**REQUIRED WORK**
All lines with the word "purpose" must be pulled from the entries below.
———
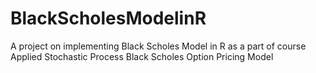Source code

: # BlackScholesModelinR
A project on implementing Black Scholes Model in R as a part of course Applied Stochastic Process
Black Scholes Option Pricing Model
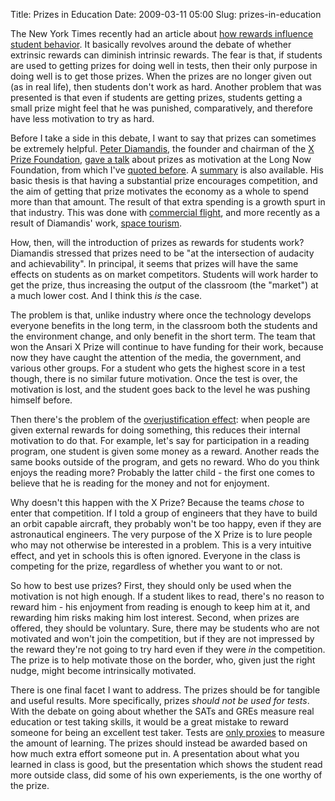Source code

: Title: Prizes in Education
Date: 2009-03-11 05:00
Slug: prizes-in-education

The New York Times recently had an article about [how rewards influence
student
behavior](http://www.nytimes.com/2009/03/03/health/03rewa.html?pagewanted=all).
It basically revolves around the debate of whether extrinsic rewards can
diminish intrinsic rewards. The fear is that, if students are used to
getting prizes for doing well in tests, then their only purpose in doing
well is to get those prizes. When the prizes are no longer given out (as
in real life), then students don't work as hard. Another problem that
was presented is that even if students are getting prizes, students
getting a small prize might feel that he was punished, comparatively,
and therefore have less motivation to try as hard.

Before I take a side in this debate, I want to say that prizes can
sometimes be extremely helpful. [Peter
Diamandis](http://en.wikipedia.org/wiki/Peter_Diamandis), the founder
and chairman of the [X Prize
Foundation](http://en.wikipedia.org/wiki/X_Prize_Foundation), [gave a
talk](http://fora.tv/2008/09/12/Peter_Diamandis-Long-Term_X_Prizes)
about prizes as motivation at the Long Now Foundation, from which I've
[quoted before](http://justinnhli.com/posts/2009/02/quotes.html). A
[summary](http://blog.longnow.org/2008/09/15/peter-diamandis-long-term-x-prizes/)
is also available. His basic thesis is that having a substantial prize
encourages competition, and the aim of getting that prize motivates the
economy as a whole to spend more than that amount. The result of that
extra spending is a growth spurt in that industry. This was done with
[commercial flight](http://en.wikipedia.org/wiki/Orteig_Prize), and more
recently as a result of Diamandis' work, [space
tourism](http://en.wikipedia.org/wiki/Ansari_X_Prize).

How, then, will the introduction of prizes as rewards for students work?
Diamandis stressed that prizes need to be "at the intersection of
audacity and achievability". In principal, it seems that prizes will
have the same effects on students as on market competitors. Students
will work harder to get the prize, thus increasing the output of the
classroom (the "market") at a much lower cost. And I think this *is* the
case.

The problem is that, unlike industry where once the technology develops
everyone benefits in the long term, in the classroom both the students
and the environment change, and only benefit in the short term. The team
that won the Ansari X Prize will continue to have funding for their
work, because now they have caught the attention of the media, the
government, and various other groups. For a student who gets the highest
score in a test though, there is no similar future motivation. Once the
test is over, the motivation is lost, and the student goes back to the
level he was pushing himself before.

Then there's the problem of the [overjustification
effect](http://en.wikipedia.org/wiki/Overjustification_effect%20%20):
when people are given external rewards for doing something, this reduces
their internal motivation to do that. For example, let's say for
participation in a reading program, one student is given some money as a
reward. Another reads the same books outside of the program, and gets no
reward. Who do you think enjoys the reading more? Probably the latter
child - the first one comes to believe that he is reading for the money
and not for enjoyment.

Why doesn't this happen with the X Prize? Because the teams *chose* to
enter that competition. If I told a group of engineers that they have to
build an orbit capable aircraft, they probably won't be too happy, even
if they are astronautical engineers. The very purpose of the X Prize is
to lure people who may not otherwise be interested in a problem. This is
a very intuitive effect, and yet in schools this is often ignored.
Everyone in the class is competing for the prize, regardless of whether
you want to or not.

So how to best use prizes? First, they should only be used when the
motivation is not high enough. If a student likes to read, there's no
reason to reward him - his enjoyment from reading is enough to keep him
at it, and rewarding him risks making him lost interest. Second, when
prizes are offered, they should be voluntary. Sure, there may be
students who are not motivated and won't join the competition, but if
they are not impressed by the reward they're not going to try hard even
if they were *in* the competition. The prize is to help motivate those
on the border, who, given just the right nudge, might become
intrinsically motivated.

There is one final facet I want to address. The prizes should be for
tangible and useful results. More specifically, prizes *should not be
used for tests*. With the debate on going about whether the SATs and
GREs measure real education or test taking skills, it would be a great
mistake to reward someone for being an excellent test taker. Tests are
[only
proxies](http://justinnhli.com/posts/2007/11/turing-test-and-proxies-for.html)
to measure the amount of learning. The prizes should instead be awarded
based on how much extra effort someone put in. A presentation about what
you learned in class is good, but the presentation which shows the
student read more outside class, did some of his own experiements, is
the one worthy of the prize.

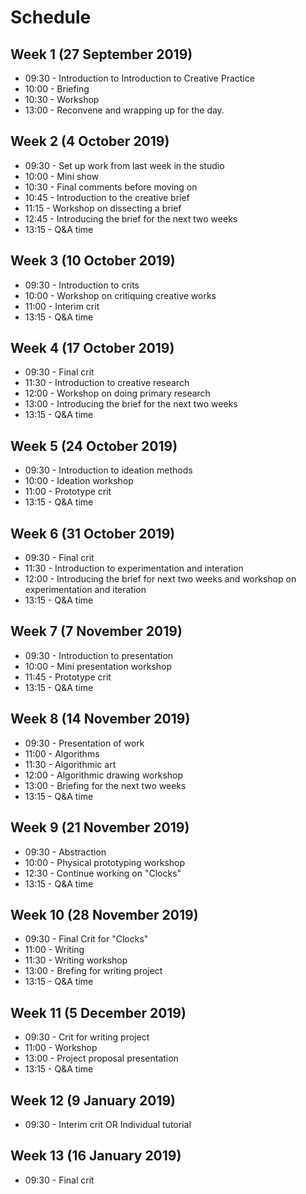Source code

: # Schedule
## Week 1 (27 September 2019)
- 09:30 - Introduction to Introduction to Creative Practice
- 10:00 - Briefing
- 10:30 - Workshop
- 13:00 - Reconvene and wrapping up for the day.

## Week 2 (4 October 2019)
- 09:30 - Set up work from last week in the studio
- 10:00 - Mini show
- 10:30 - Final comments before moving on
- 10:45 - Introduction to the creative brief
- 11:15 - Workshop on dissecting a brief
- 12:45 - Introducing the brief for the next two weeks
- 13:15 - Q&A time

## Week 3 (10 October 2019)
- 09:30 - Introduction to crits
- 10:00 - Workshop on critiquing creative works
- 11:00 - Interim crit
- 13:15 - Q&A time

## Week 4 (17 October 2019)
- 09:30 - Final crit
- 11:30 - Introduction to creative research
- 12:00 - Workshop on doing primary research
- 13:00 - Introducing the brief for the next two weeks
- 13:15 - Q&A time

## Week 5 (24 October 2019)
- 09:30 - Introduction to ideation methods
- 10:00 - Ideation workshop
- 11:00 - Prototype crit
- 13:15 - Q&A time

## Week 6 (31 October 2019)
- 09:30 - Final crit
- 11:30 - Introduction to experimentation and interation
- 12:00 - Introducing the brief for next two weeks and workshop on experimentation and iteration
- 13:15 - Q&A time

## Week 7 (7 November 2019)
- 09:30 - Introduction to presentation
- 10:00 - Mini presentation workshop
- 11:45 - Prototype crit
- 13:15 - Q&A time

## Week 8 (14 November 2019)
- 09:30 - Presentation of work
- 11:00 - Algorithms
- 11:30 - Algorithmic art
- 12:00 - Algorithmic drawing workshop
- 13:00 - Briefing for the next two weeks
- 13:15 - Q&A time

## Week 9 (21 November 2019)
- 09:30 - Abstraction
- 10:00 - Physical prototyping workshop
- 12:30 - Continue working on "Clocks"
- 13:15 - Q&A time

## Week 10 (28 November 2019)
- 09:30 - Final Crit for "Clocks"
- 11:00 - Writing
- 11:30 - Writing workshop
- 13:00 - Brefing for writing project
- 13:15 - Q&A time

## Week 11 (5 December 2019)
- 09:30 - Crit for writing project
- 11:00 - Workshop
- 13:00 - Project proposal presentation
- 13:15 - Q&A time

## Week 12 (9 January 2019)
- 09:30 - Interim crit OR Individual tutorial

## Week 13 (16 January 2019)
- 09:30 - Final crit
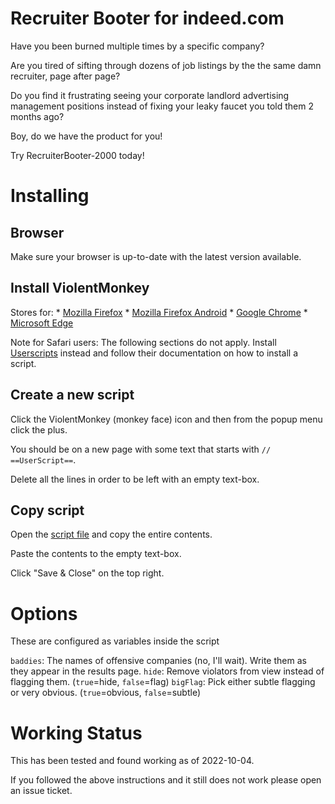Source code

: # Recruiter Booter for indeed.com

Have you been burned multiple times by a specific company?

Are you tired of sifting through dozens of job listings by the the same damn
recruiter, page after page?

Do you find it frustrating seeing your corporate landlord advertising management
positions instead of fixing your leaky faucet you told them 2 months ago?

Boy, do we have the product for you!

Try RecruiterBooter-2000 today!

# Installing

## Browser

Make sure your browser is up-to-date with the latest version available.

## Install ViolentMonkey

Stores for:
	* [Mozilla Firefox](https://addons.mozilla.org/en-US/firefox/addon/violentmonkey/)
	* [Mozilla Firefox Android](https://addons.mozilla.org/en-US/android/addon/violentmonkey/)
	* [Google Chrome](https://chrome.google.com/webstore/detail/violentmonkey/jinjaccalgkegednnccohejagnlnfdag)
	* [Microsoft Edge](https://microsoftedge.microsoft.com/addons/detail/violentmonkey/eeagobfjdenkkddmbclomhiblgggliao) 

Note for Safari users: The following sections do not apply. Install [Userscripts](https://itunes.apple.com/us/app/userscripts/id1463298887) instead and follow their documentation on how to install a script.

## Create a new script

Click the ViolentMonkey (monkey face) icon and then from the popup menu click the plus.

You should be on a new page with some text that starts with `// ==UserScript==`.

Delete all the lines in order to be left with an empty text-box.

## Copy script

Open the [script file](https://github.com/msd/recruiter-booter/raw/main/recruiter-booter.js) and copy the entire contents.

Paste the contents to the empty text-box.

Click "Save & Close" on the top right.

# Options

These are configured as variables inside the script

`baddies`: The names of offensive companies (no, I'll wait). Write them as they appear in the results page.
`hide`: Remove violators from view instead of flagging them. (`true`=hide, `false`=flag)
`bigFlag`: Pick either subtle flagging or very obvious. (`true`=obvious, `false`=subtle)

# Working Status

This has been tested and found working as of 2022-10-04.

If you followed the above instructions and it still does not work please open an issue ticket.
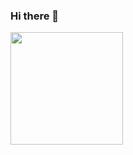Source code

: ### Hi there 👋

<a href="https://github.com/GuilhermeAGoncalves">
  <img height="180em" src="https://github-readme-stats.vercel.app/api?username=GuilhermeAGoncalves&theme=dracula&show_icons=true" />
</a>

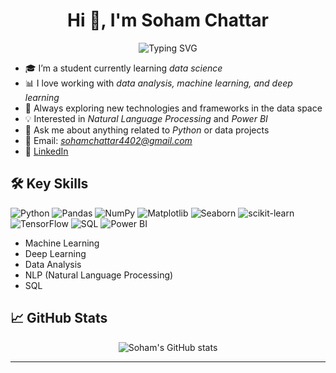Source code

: <h1 align="center">Hi 👋, I'm Soham Chattar</h1>

<p align="center">
  <img src="https://readme-typing-svg.demolab.com?font=Fira+Code&pause=1000&width=435&lines=Aspiring+Data+Scientist+%7C+Student+%7C+Python+Enthusiast" alt="Typing SVG">
</p>

- 🎓 I’m a student currently learning *data science*  
- 📊 I love working with *data analysis, machine learning, and deep learning*  
- 🔬 Always exploring new technologies and frameworks in the data space  
- 💡 Interested in *Natural Language Processing* and *Power BI*  
- 💬 Ask me about anything related to *Python* or data projects  
- 📧 Email: *sohamchattar4402@gmail.com*  
- 🔗 [LinkedIn](https://www.linkedin.com/in/soham-chattar-1307a3311?utm_source=share&utm_campaign=share_via&utm_content=profile&utm_medium=android_app)

## 🛠 Key Skills

![Python](https://img.shields.io/badge/Python-3776AB?style=for-the-badge&logo=python&logoColor=white)
![Pandas](https://img.shields.io/badge/Pandas-150458?style=for-the-badge&logo=pandas&logoColor=white)
![NumPy](https://img.shields.io/badge/NumPy-013243?style=for-the-badge&logo=numpy&logoColor=white)
![Matplotlib](https://img.shields.io/badge/Matplotlib-11557c?style=for-the-badge&logo=matplotlib&logoColor=white)
![Seaborn](https://img.shields.io/badge/Seaborn-005571?style=for-the-badge)
![scikit-learn](https://img.shields.io/badge/scikit--learn-F7931E?style=for-the-badge&logo=scikit-learn&logoColor=white)
![TensorFlow](https://img.shields.io/badge/TensorFlow-FF6F00?style=for-the-badge&logo=tensorflow&logoColor=white)
![SQL](https://img.shields.io/badge/SQL-336791?style=for-the-badge&logo=postgresql&logoColor=white)
![Power BI](https://img.shields.io/badge/Power%20BI-F2C811?style=for-the-badge&logo=powerbi&logoColor=black)

- Machine Learning
- Deep Learning
- Data Analysis
- NLP (Natural Language Processing)
- SQL


## 📈 GitHub Stats

<p align="center">
  <img src="https://github-readme-stats.vercel.app/api?username=soham-4402&show_icons=true&theme=radical" alt="Soham's GitHub stats">
</p>


---
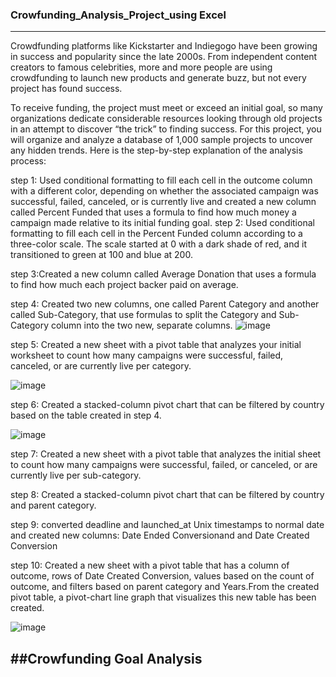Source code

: ### Crowfunding_Analysis_Project_using Excel
---------------------------------------------
Crowdfunding platforms like Kickstarter and Indiegogo have been growing in success and popularity since the late 2000s. From independent content creators to famous celebrities, more and more people are using crowdfunding to launch new products and generate buzz, but not every project has found success.

To receive funding, the project must meet or exceed an initial goal, so many organizations dedicate considerable resources looking through old projects in an attempt to discover “the trick” to finding success. For this project, you will organize and analyze a database of 1,000 sample projects to uncover any hidden trends.
Here is the step-by-step explanation of the analysis process:

step 1: 
Used conditional formatting to fill each cell in the outcome column with a different color, depending on whether the associated campaign was successful, failed, canceled, or is currently live and created a new column called Percent Funded that uses a formula to find how much money a campaign made relative to its initial funding goal.
step 2:
Used conditional formatting to fill each cell in the Percent Funded column according to a three-color scale. The scale started at 0 with a dark shade of red, and it transitioned to green at 100 and blue at 200.

step 3:Created a new column called Average Donation that uses a formula to find how much each project backer paid on average.

step 4: Created two new columns, one called Parent Category and another called Sub-Category, that use formulas to split the Category and Sub-Category column into the two new, separate columns.
![image](https://user-images.githubusercontent.com/118146659/227330391-5c146701-21bb-4257-9108-bec2d6e24700.png)

step 5:
Created a new sheet with a pivot table that analyzes your initial worksheet to count how many campaigns were successful, failed, canceled, or are currently live per category.

![image](https://user-images.githubusercontent.com/118146659/227333499-6b65ca3e-a61b-42dc-8a45-2b16f1863193.png)

step 6:
Created a stacked-column pivot chart that can be filtered by country based on the table  created in step 4.

![image](https://user-images.githubusercontent.com/118146659/227334013-c54d3b34-02fb-4107-a060-b89843f58f2f.png)

step 7:
Created a new sheet with a pivot table that analyzes the initial sheet to count how many campaigns were successful, failed, or canceled, or are currently live per sub-category.

step 8: 
Created a stacked-column pivot chart that can be filtered by country and parent category.

step 9: 
converted deadline and launched_at Unix timestamps to normal date and created new columns: Date Ended Conversionand and Date Created Conversion 


step 10: 
Created a new sheet with a pivot table that has a column of outcome, rows of Date Created Conversion, values based on the count of outcome, and filters based on parent category and Years.From the created pivot table, a pivot-chart line graph that visualizes this new table has been created.

![image](https://user-images.githubusercontent.com/118146659/227337473-cdc71b77-4588-4c69-a9d4-c9837bf5983d.png)


##Crowfunding Goal Analysis
--------------------------------------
———
**TASK RESULT**
getting prizes for doing well in tests, then their only purpose in doing
if they are astronautical engineers. The very purpose of the X Prize is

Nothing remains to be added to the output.